Abstract
We report here some anomalies discovered in the minor allele frequencies (MAFs) and some likely mismappings found in our analyses of UK Biobank dataset (UKB) and several other databases. We compared the MAFs present in the UKB to those measured in two other UK studies, ALSPAC and TwinsUK, and found a large set of SNPs for which the UKB MAFs are inconsistent. Additionally, even after accounting for population structure effects and other possible causes of spurious correlations, we found many SNPs that appear to be in interchromosomal linkage. Analyzing these interchromosomal linkages carefully, we found that they are all associated with identical sequences on different chromosomes, implying that these SNPs are simply mismapped. Some (but certainly not all) of the MAF disagreements appear to be the result of these mismappings.
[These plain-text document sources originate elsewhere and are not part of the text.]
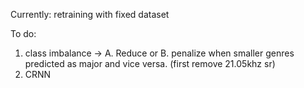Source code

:Currently: retraining  with fixed dataset


To do:  
1. class imbalance -> A. Reduce or B. penalize when smaller genres predicted as major and vice versa.
   (first remove 21.05khz sr)
2. CRNN



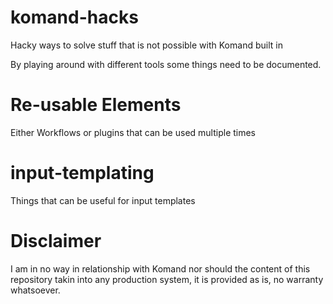 # komand-hacks
Hacky ways to solve stuff that is not possible with Komand built in

By playing around with different tools some things need to be documented.

# Re-usable Elements

Either Workflows or plugins that can be used multiple times

# input-templating

Things that can be useful for input templates

# Disclaimer

I am in no way in relationship with Komand nor should the content of this repository takin into any production system, it is provided as is, no warranty whatsoever.

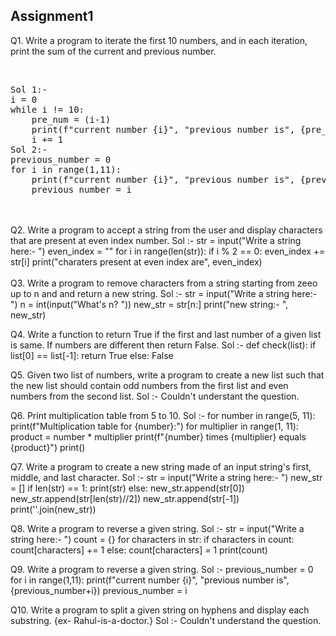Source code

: <h2>Assignment1</h2>
<p>Q1. Write a program to iterate the first 10 numbers, and in each iteration, print the sum of the current and previous number.</p>
<br>
<pre>
Sol 1:-
i = 0
while i != 10:
    pre_num = (i-1)
    print(f"current number {i}", "previous number is", {pre_num+i})
    i += 1
Sol 2:-
previous_number = 0
for i in range(1,11):
    print(f"current number {i}", "previous number is", {previous_number+i})
    previous_number = i
</pre>
<br>
<br>
Q2. Write a program to accept a string from the user and display characters that are present at even index number.
Sol :-
str = input("Write a string here:- ")
even_index = ""
for i in range(len(str)):
    if i % 2 == 0:
        even_index += str[i]
print("charaters present at even index are", even_index)
<br>
<br>
Q3. Write a program to remove characters from a string starting from zeeo up to n and and return a new string.
Sol :-
str = input("Write a string here:- ")
n = int(input("What's n? "))
new_str = str[n:]
print("new string:- ", new_str)



Q4. Write a function to return True if the first and last number of a given list is same. If numbers are different then return False.
Sol :-
def check(list):
    if list[0] == list[-1]:
        return True
    else:
        False



Q5. Given two list of numbers, write a program to create a new list such that the new list should contain odd numbers from the first list and even numbers from the second list.
Sol :- 
Couldn't understant the question.



Q6. Print multiplication table from 5 to 10.
Sol :-
for number in range(5, 11):
    print(f"Multiplication table for {number}:")
    for multiplier in range(1, 11):
        product = number * multiplier
        print(f"{number} times {multiplier} equals {product}")
    print()



Q7. Write a program to create a new string made of an input string's first, middle, and last character.
Sol :-
str = input("Write a string here:- ")
new_str = []
if len(str) == 1:
    print(str)
else:
    new_str.append(str[0])
    new_str.append(str[len(str)//2])
    new_str.append(str[-1])
print(''.join(new_str))



Q8. Write a program to reverse a given string.
Sol :-
str = input("Write a string here:- ")
count = {}
for characters in str:
    if characters in count:
        count[characters] += 1
    else:
        count[characters] = 1
print(count)



Q9. Write a program to reverse a given string.
Sol :-
previous_number = 0
for i in range(1,11):
    print(f"current number {i}", "previous number is", {previous_number+i})
    previous_number = i



Q10. Write a program to split a given string on hyphens and display each substring. {ex- Rahul-is-a-doctor.}
Sol :-
Couldn't understand the question.
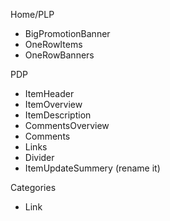 Home/PLP
- BigPromotionBanner
- OneRowItems
- OneRowBanners

PDP
- ItemHeader
- ItemOverview
- ItemDescription
- CommentsOverview
- Comments
- Links
- Divider
- ItemUpdateSummery (rename it)

Categories
- Link
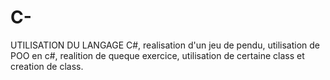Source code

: # C-
UTILISATION DU LANGAGE C#,
realisation d'un jeu de pendu,
utilisation de POO en c#,
realition de queque exercice,
utilisation de certaine class et creation de class.
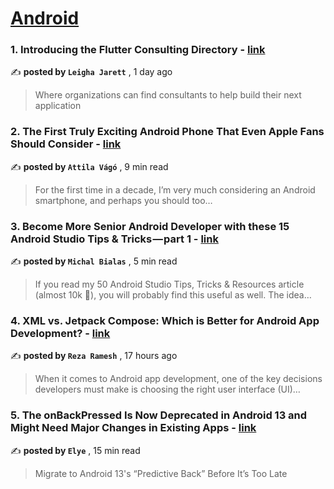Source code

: 
<h1><a href=https://medium.com/tag/android/recommended target="_blank" rel="noopener noreferrer">Android</a></h1>
<h3>1. Introducing the Flutter Consulting Directory - <a href=https://medium.com/flutter/introducing-the-flutter-consulting-directory-f6fc4c1d2ba3?source=tag_recommended_feed---------0-84----------android----------46e45a21_8c07_488d_930a_ef377160a750------- target="_blank" rel="noopener noreferrer">link</a></h3>

✍️ **posted by `Leigha Jarett`** <date> , 1 day ago</date>

<blockquote>Where organizations can find consultants to help build their next application</blockquote>

<h3>2. The First Truly Exciting Android Phone That Even Apple Fans Should Consider - <a href=https://medium.com/@attilavago/the-first-truly-exciting-android-phone-that-even-apple-fans-should-consider-9ef205d678ae?source=tag_recommended_feed---------1-107----------android----------46e45a21_8c07_488d_930a_ef377160a750------- target="_blank" rel="noopener noreferrer">link</a></h3>

✍️ **posted by `Attila Vágó`** <date> , 9 min read</date>

<blockquote>For the first time in a decade, I’m very much considering an Android smartphone, and perhaps you should too…</blockquote>

<h3>3. Become More Senior Android Developer with these 15 Android Studio Tips & Tricks — part 1 - <a href=https://medium.com/@mmbialas/become-more-senior-android-developer-with-these-15-android-studio-tips-tricks-part-1-3abbe762e0a9?source=tag_recommended_feed---------2-85----------android----------46e45a21_8c07_488d_930a_ef377160a750------- target="_blank" rel="noopener noreferrer">link</a></h3>

✍️ **posted by `Michal Bialas`** <date> , 5 min read</date>

<blockquote>If you read my 50 Android Studio Tips, Tricks & Resources article (almost 10k 👏), you will probably find this useful as well. The idea…</blockquote>

<h3>4. XML vs. Jetpack Compose: Which is Better for Android App Development? - <a href=https://medium.com/@rezaramesh/xml-vs-jetpack-compose-which-is-better-for-android-app-development-2c7391f5a10a?source=tag_recommended_feed---------3-84----------android----------46e45a21_8c07_488d_930a_ef377160a750------- target="_blank" rel="noopener noreferrer">link</a></h3>

✍️ **posted by `Reza Ramesh`** <date> , 17 hours ago</date>

<blockquote>When it comes to Android app development, one of the key decisions developers must make is choosing the right user interface (UI)…</blockquote>

<h3>5. The onBackPressed Is Now Deprecated in Android 13 and Might Need Major Changes in Existing Apps - <a href=https://medium.com/mobile-app-development-publication/migrate-to-android-13-predictive-back-soon-before-its-too-late-e1e1723f392?source=tag_recommended_feed---------4-107----------android----------46e45a21_8c07_488d_930a_ef377160a750------- target="_blank" rel="noopener noreferrer">link</a></h3>

✍️ **posted by `Elye`** <date> , 15 min read</date>

<blockquote>Migrate to Android 13's “Predictive Back” Before It’s Too Late</blockquote>

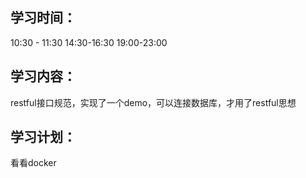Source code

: ## 学习时间：

10:30 - 11:30 14:30-16:30 19:00-23:00

## 学习内容： 

restful接口规范，实现了一个demo，可以连接数据库，才用了restful思想

## 学习计划：

看看docker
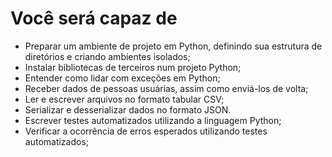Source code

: # Você será capaz de

- Preparar um ambiente de projeto em Python, definindo sua estrutura de diretórios e criando ambientes isolados;
- Instalar bibliotecas de terceiros num projeto Python;
- Entender como lidar com exceções em Python;
- Receber dados de pessoas usuárias, assim como enviá-los de volta;
- Ler e escrever arquivos no formato tabular CSV;
- Serializar e desserializar dados no formato JSON.
- Escrever testes automatizados utilizando a linguagem Python;
- Verificar a ocorrência de erros esperados utilizando testes automatizados;
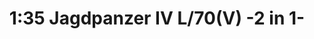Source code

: ---
layout: product
title: "1:35 Jagdpanzer IV L/70(V) -2 in 1-"
price: "10000" 
desc: "Maketa"
img_path: "/assets/img/DRA6498.webp"
brand: "Dragon"
available: false
special_offer: false
new: false
soon: false
cat: "010000"
subcat: "010600"
subsubcat: "0N/A"
sifra: "DRA6498"
popular: false
---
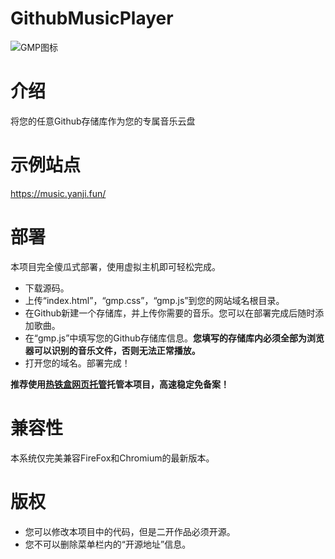 # GithubMusicPlayer
![GMP图标](https://imgcdn.simsoft.top/upload/21-12-14-06-40-19-GMP_ICON.png)


# 介绍
将您的任意Github存储库作为您的专属音乐云盘
# 示例站点
https://music.yanji.fun/
# 部署
本项目完全傻瓜式部署，使用虚拟主机即可轻松完成。
- 下载源码。
- 上传“index.html”，“gmp.css”，“gmp.js”到您的网站域名根目录。
- 在Github新建一个存储库，并上传你需要的音乐。您可以在部署完成后随时添加歌曲。
- 在“gmp.js”中填写您的Github存储库信息。**您填写的存储库内必须全部为浏览器可以识别的音乐文件，否则无法正常播放。**
- 打开您的域名。部署完成！

**推荐使用[热铁盒网页托管](https://host.retiehe.com/)托管本项目，高速稳定免备案！**
# 兼容性
本系统仅完美兼容FireFox和Chromium的最新版本。
# 版权
- 您可以修改本项目中的代码，但是二开作品必须开源。
- 您不可以删除菜单栏内的“开源地址”信息。

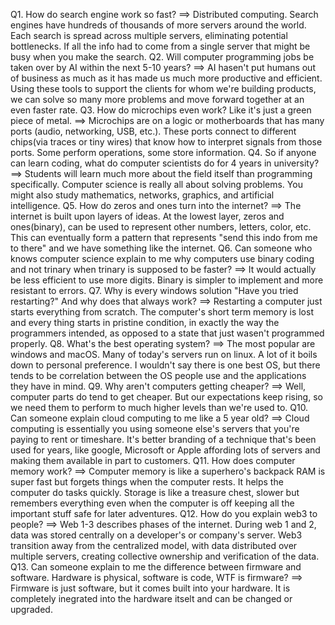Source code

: Q1. How do search engine work so fast?
==> Distributed computing. Search engines have hundreds of thousands of more servers around the world. Each search is spread across multiple    servers, eliminating potential bottlenecks. If all the info had to come from a single server that might be busy when you make the search.
Q2. Will computer programming jobs be taken over by AI within the next 5-10 years?
==> AI hasen't put humans out of business as much as it has made us much more productive and efficient. Using these tools to support the clients for whom we're building products, we can solve so many more problems and move forward together at an even faster rate.
Q3. How do microchips even work? Like it's just a green piece of metal.
==> Microchips are on a logic or motherboards that has many ports (audio, networking, USB, etc.). These ports connect to different chips(via traces or tiny wires) that know how to interpret signals from those ports. Some perform operations, some store information.
Q4. So if anyone can learn coding, what do computer scientists do for 4 years in university?
==> Students will learn much more about the field itself than programming specifically. Computer science is really all about solving problems. You might also study mathematics, networks, graphics, and artificial intelligence.
Q5. How do zeros and ones turn into the internet?
==> The internet is built upon layers of ideas. At the lowest layer, zeros and ones(binary), can be used to represent other numbers, letters, color, etc. This can eventually form a pattern that represents "send this indo from me to there" and we have something like the internet.
Q6. Can someone who knows computer science explain to me why computers use binary coding and not trinary when trinary is supposed to be faster?
==> It would actually be less efficient to use more digits. Binary is simpler to implement and more resistant to errors.
Q7. Why is every windows solution "Have you tried restarting?" And why does that always work?
==> Restarting a computer just starts everything from scratch. The computer's short term memory is lost and every thing starts in pristine condition, in exactly the way the programmers intended, as opposed to a state that just wasen't programmed properly.
Q8. What's the best operating system?
==> The most popular are windows and macOS. Many of today's servers run on linux. A lot of it boils down to personal preference. I wouldn't say there is one best OS, but there tends to be correlation between the OS people use and the applications they have in mind.
Q9. Why aren't computers getting cheaper?
==> Well, computer parts do tend to get cheaper. But our expectations keep rising, so we need them to perform to much higher levels than we're used to.
Q10. Can someone explain cloud computing to me like a 5 year old?
==> Cloud computing is essentially you using someone else's servers that you're paying to rent or timeshare. It's better branding of a technique that's been used for years, like google, Microsoft or Apple affording lots of servers and making them available in part to customers.
Q11. How does computer memory work?
==> Computer memory is like a superhero's backpack RAM is super fast but forgets things when the computer rests. It helps the computer do tasks quickly. Storage is like a treasure chest, slower but remembers everything even when the computer is off keeping all the important stuff safe for later adventures.
Q12. How do you explain web3 to people?
==> Web 1-3 describes phases of the internet. During web 1 and 2, data was stored centrally on a  developer's or company's server. Web3 transition away from the centralized model, with data distributed over multiple servers, creating collective ownership and verification of the data.
Q13. Can someone explain to me the difference between firmware and software. Hardware is physical, software is code, WTF is firmware?
==> Firmware is just software, but it comes built into your hardware. It is completely inegrated into the hardware itselt and can be changed or upgraded.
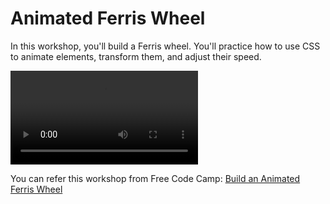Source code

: # Animated Ferris Wheel
In this workshop, you'll build a Ferris wheel. You'll practice how to use CSS to animate elements, transform them, and adjust their speed.

<video controls src="./Assests/ferris-Wheel.mov" title="Ferris Wheel"></video>

You can refer this workshop from Free Code Camp: [Build an Animated Ferris Wheel](https://www.freecodecamp.org/learn/full-stack-developer/workshop-ferris-wheel/step-1)
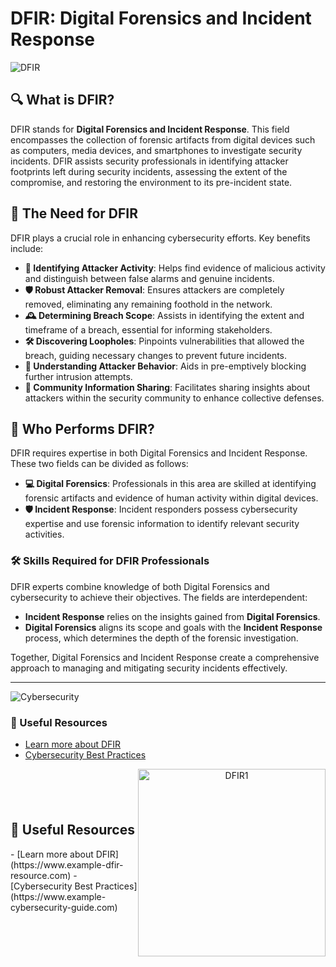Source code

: # DFIR: Digital Forensics and Incident Response

![DFIR](https://www.datocms-assets.com/75231/1721222214-03-digital-forensics-and-incident-response-dfir.png?fm=webp)

## 🔍 What is DFIR?
DFIR stands for **Digital Forensics and Incident Response**. This field encompasses the collection of forensic artifacts from digital devices such as computers, media devices, and smartphones to investigate security incidents. DFIR assists security professionals in identifying attacker footprints left during security incidents, assessing the extent of the compromise, and restoring the environment to its pre-incident state.

## 🚨 The Need for DFIR
DFIR plays a crucial role in enhancing cybersecurity efforts. Key benefits include:

- **🔎 Identifying Attacker Activity**: Helps find evidence of malicious activity and distinguish between false alarms and genuine incidents.
- **🛡️ Robust Attacker Removal**: Ensures attackers are completely removed, eliminating any remaining foothold in the network.
- **🕰️ Determining Breach Scope**: Assists in identifying the extent and timeframe of a breach, essential for informing stakeholders.
- **🛠️ Discovering Loopholes**: Pinpoints vulnerabilities that allowed the breach, guiding necessary changes to prevent future incidents.
- **👀 Understanding Attacker Behavior**: Aids in pre-emptively blocking further intrusion attempts.
- **🤝 Community Information Sharing**: Facilitates sharing insights about attackers within the security community to enhance collective defenses.

## 👥 Who Performs DFIR?
DFIR requires expertise in both Digital Forensics and Incident Response. These two fields can be divided as follows:

- **💻 Digital Forensics**: Professionals in this area are skilled at identifying forensic artifacts and evidence of human activity within digital devices.
- **🛡️ Incident Response**: Incident responders possess cybersecurity expertise and use forensic information to identify relevant security activities.

### 🛠️ Skills Required for DFIR Professionals
DFIR experts combine knowledge of both Digital Forensics and cybersecurity to achieve their objectives. The fields are interdependent:

- **Incident Response** relies on the insights gained from **Digital Forensics**.
- **Digital Forensics** aligns its scope and goals with the **Incident Response** process, which determines the depth of the forensic investigation.

Together, Digital Forensics and Incident Response create a comprehensive approach to managing and mitigating security incidents effectively.

---

![Cybersecurity](https://www.safeaeon.com/assets/img/web-images/forensic_img.webp)

### 🔗 Useful Resources
- [Learn more about DFIR](https://www.example-dfir-resource.com)
- [Cybersecurity Best Practices](https://www.example-cybersecurity-guide.com)

<div style="display: flex; align-items: center;">
  <div style="flex: 1;">
    <h2>🔗 Useful Resources</h2>
    <p>
      - [Learn more about DFIR](https://www.example-dfir-resource.com)
      - [Cybersecurity Best Practices](https://www.example-cybersecurity-guide.com)
    </p>
  </div>
  <div style="flex: 1; text-align: center;">
    <img src="https://www.safeaeon.com/assets/img/web-images/forensic_img.webp" alt="DFIR1" width="300">
  </div>
</div>


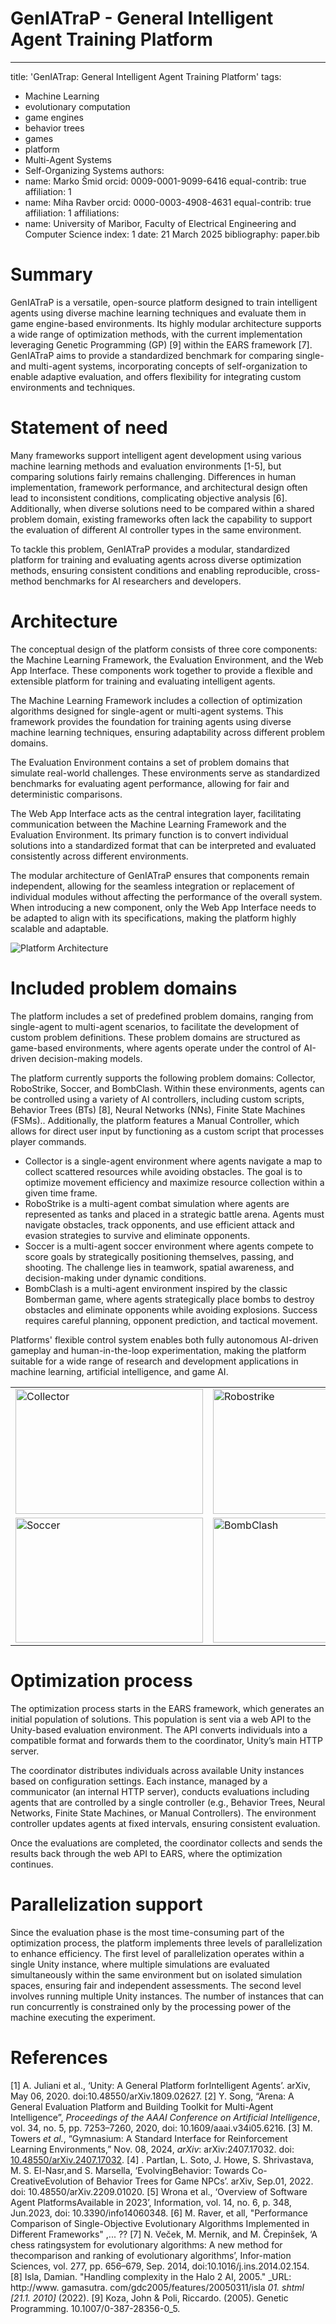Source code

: # GenIATraP - General Intelligent Agent Training Platform

---
title: 'GenIATrap: General Intelligent Agent Training Platform'
tags:
  - Machine Learning
  - evolutionary computation
  - game engines
  - behavior trees
  - games
  - platform
  - Multi-Agent Systems
  - Self-Organizing Systems
authors:
  - name: Marko Šmid
    orcid: 0009-0001-9099-6416
    equal-contrib: true
    affiliation: 1
  - name: Miha Ravber
    orcid: 0000-0003-4908-4631
    equal-contrib: true
    affiliation: 1
affiliations:
 - name: University of Maribor, Faculty of Electrical Engineering and Computer Science
   index: 1
date: 21 March 2025
bibliography: paper.bib

# Summary

GenIATraP is a versatile, open-source platform designed to train intelligent agents using diverse machine learning techniques and evaluate them in game engine-based environments. Its highly modular architecture supports a wide range of optimization methods, with the current implementation leveraging Genetic Programming (GP) [9] within the EARS framework [7]. GenIATraP aims to provide a standardized benchmark for comparing single- and multi-agent systems, incorporating concepts of self-organization to enable adaptive evaluation, and offers flexibility for integrating custom environments and techniques.
# Statement of need

Many frameworks support intelligent agent development using various machine learning methods and evaluation environments [1-5], but comparing solutions fairly remains challenging. Differences in human implementation, framework performance, and architectural design often lead to inconsistent conditions, complicating objective analysis [6]. Additionally, when diverse solutions need to be compared within a shared problem domain, existing frameworks often lack the capability to support the evaluation of different AI controller types in the same environment. 

To tackle this problem, GenIATraP provides a modular, standardized platform for training and evaluating agents across diverse optimization methods, ensuring consistent conditions and enabling reproducible, cross-method benchmarks for AI researchers and developers.
# Architecture 

The conceptual design of the platform consists of three core components: the Machine Learning Framework, the Evaluation Environment, and the Web App Interface. These components work together to provide a flexible and extensible platform for training and evaluating intelligent agents.

The Machine Learning Framework includes a collection of optimization algorithms designed for single-agent or multi-agent systems. This framework provides the foundation for training agents using diverse machine learning techniques, ensuring adaptability across different problem domains.

The Evaluation Environment contains a set of problem domains that simulate real-world challenges. These environments serve as standardized benchmarks for evaluating agent performance, allowing for fair and deterministic comparisons.

The Web App Interface acts as the central integration layer, facilitating communication between the Machine Learning Framework and the Evaluation Environment. Its primary function is to convert individual solutions into a standardized format that can be interpreted and evaluated consistently across different environments.

The modular architecture of GenIATraP ensures that components remain independent, allowing for the seamless integration or replacement of individual modules without affecting the performance of the overall system. When introducing a new component, only the Web App Interface needs to be adapted to align with its specifications, making the platform highly scalable and adaptable.

![Platform Architecture](/docs/images/platform_architecture_orig.png)

# Included problem domains

The platform includes a set of predefined problem domains, ranging from single-agent to multi-agent scenarios, to facilitate the development of custom problem definitions. These problem domains are structured as game-based environments, where agents operate under the control of AI-driven decision-making models.

The platform currently supports the following problem domains: Collector, RoboStrike, Soccer, and BombClash. Within these environments, agents can be controlled using a variety of AI controllers, including custom scripts, Behavior Trees (BTs) [8], Neural Networks (NNs), Finite State Machines (FSMs).. Additionally, the platform features a Manual Controller, which allows for direct user input by functioning as a custom script that processes player commands.

- Collector is a single-agent environment where agents navigate a map to collect scattered resources while avoiding obstacles. The goal is to optimize movement efficiency and maximize resource collection within a given time frame.
- RoboStrike is a multi-agent combat simulation where agents are represented as tanks and placed in a strategic battle arena. Agents must navigate obstacles, track opponents, and use efficient attack and evasion strategies to survive and eliminate opponents.
- Soccer is a multi-agent soccer environment where agents compete to score goals by strategically positioning themselves, passing, and shooting. The challenge lies in teamwork, spatial awareness, and decision-making under dynamic conditions.
- BombClash is a multi-agent environment inspired by the classic Bomberman game, where agents strategically place bombs to destroy obstacles and eliminate opponents while avoiding explosions. Success requires careful planning, opponent prediction, and tactical movement.

Platforms' flexible control system enables both fully autonomous AI-driven gameplay and human-in-the-loop experimentation, making the platform suitable for a wide range of research and development applications in machine learning, artificial intelligence, and game AI.

<table> 
<tr> 
<td><img src="/docs/images/collectorProblemDomain/collector_problem_domain_main.png" width="300" height="200" alt="Collector"></td> 
<td><img src="/docs/images/robostrikeProblemDomain/robostrike_problem_domain_main.png" width="300" height="200" alt="Robostrike"></td> 
</tr> <tr> 
<td><img src="/docs/images/soccerProblemDomain/soccer_problem_domain_main.png" width="300" height="200" alt="Soccer"></td>
<td><img src="/docs/images/bombClashProblemDomain/bombClash_problem_domain_main.png" width="300" height="200" alt="BombClash"></td> </tr>
</table>

# Optimization process

The optimization process starts in the EARS framework, which generates an initial population of solutions. This population is sent via a web API to the Unity-based evaluation environment. The API converts individuals into a compatible format and forwards them to the coordinator, Unity’s main HTTP server.

The coordinator distributes individuals across available Unity instances based on configuration settings. Each instance, managed by a communicator (an internal HTTP server), conducts evaluations including agents that are controlled by a single controller (e.g., Behavior Trees, Neural Networks, Finite State Machines, or Manual Controllers). The environment controller updates agents at fixed intervals, ensuring consistent evaluation.

Once the evaluations are completed, the coordinator collects and sends the results back through the web API to EARS, where the optimization continues.
# Parallelization support

Since the evaluation phase is the most time-consuming part of the optimization process, the platform implements three levels of parallelization to enhance efficiency. The first level of parallelization operates within a single Unity instance, where multiple simulations are evaluated simultaneously within the same environment but on isolated simulation spaces, ensuring fair and independent assessments. The second level involves running multiple Unity instances. The number of instances that can run concurrently is constrained only by the processing power of the machine executing the experiment. 
# References

[1] A. Juliani et al., ‘Unity: A General Platform forIntelligent Agents’. arXiv, May 06, 2020. doi:10.48550/arXiv.1809.02627.
[2] Y. Song, “Arena: A General Evaluation Platform and Building Toolkit for Multi-Agent Intelligence”, _Proceedings of the AAAI Conference on Artificial Intelligence_, vol. 34, no. 5, pp. 7253–7260, 2020, doi: 10.1609/aaai.v34i05.6216. 
[3] M. Towers _et al._, “Gymnasium: A Standard Interface for Reinforcement Learning Environments,” Nov. 08, 2024, _arXiv_: arXiv:2407.17032. doi: [10.48550/arXiv.2407.17032](https://doi.org/10.48550/arXiv.2407.17032).
[4] . Partlan, L. Soto, J. Howe, S. Shrivastava, M. S. El-Nasr,and S. Marsella, ‘EvolvingBehavior: Towards Co-CreativeEvolution of Behavior Trees for Game NPCs’. arXiv, Sep.01, 2022. doi: 10.48550/arXiv.2209.01020. 
[5] Wrona et al., ‘Overview of Software Agent PlatformsAvailable in 2023’, Information, vol. 14, no. 6, p. 348, Jun.2023, doi: 10.3390/info14060348.
[6] M. Raver, et all, "Performance Comparison of Single-Objective Evolutionary Algorithms Implemented in Different Frameworks" ,... ??
[7] N. Veček, M. Mernik, and M. Črepinšek, ‘A chess ratingsystem for evolutionary algorithms: A new method for thecomparison and ranking of evolutionary algorithms’, Infor-mation Sciences, vol. 277, pp. 656–679, Sep. 2014, doi:10.1016/j.ins.2014.02.154.  
[8] Isla, Damian. "Handling complexity in the Halo 2 AI, 2005." _URL: http://www. gamasutra. com/gdc2005/features/20050311/isla _01. shtml [21.1. 2010]_ (2022).
[9] Koza, John & Poli, Riccardo. (2005). Genetic Programming. 10.1007/0-387-28356-0_5.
Our results, including lists of SNPs with inconsistent MAFs and/or apparent interchromosomal linkage, are freely available to download at: http://kunertgraf.com/data/biobank.html
Competing Interest Statement
The authors have declared no competing interest.
Footnotes
1 For example: the SNP rs71238527 has a MAF=0.216 in the UK Biobank. dbSNP reports values from two different studies, ExAC and GO-ESP, with MAF values of 0.145 and 0.086. We take the closest value, 0.145, as the “best match” from any dbSNP study.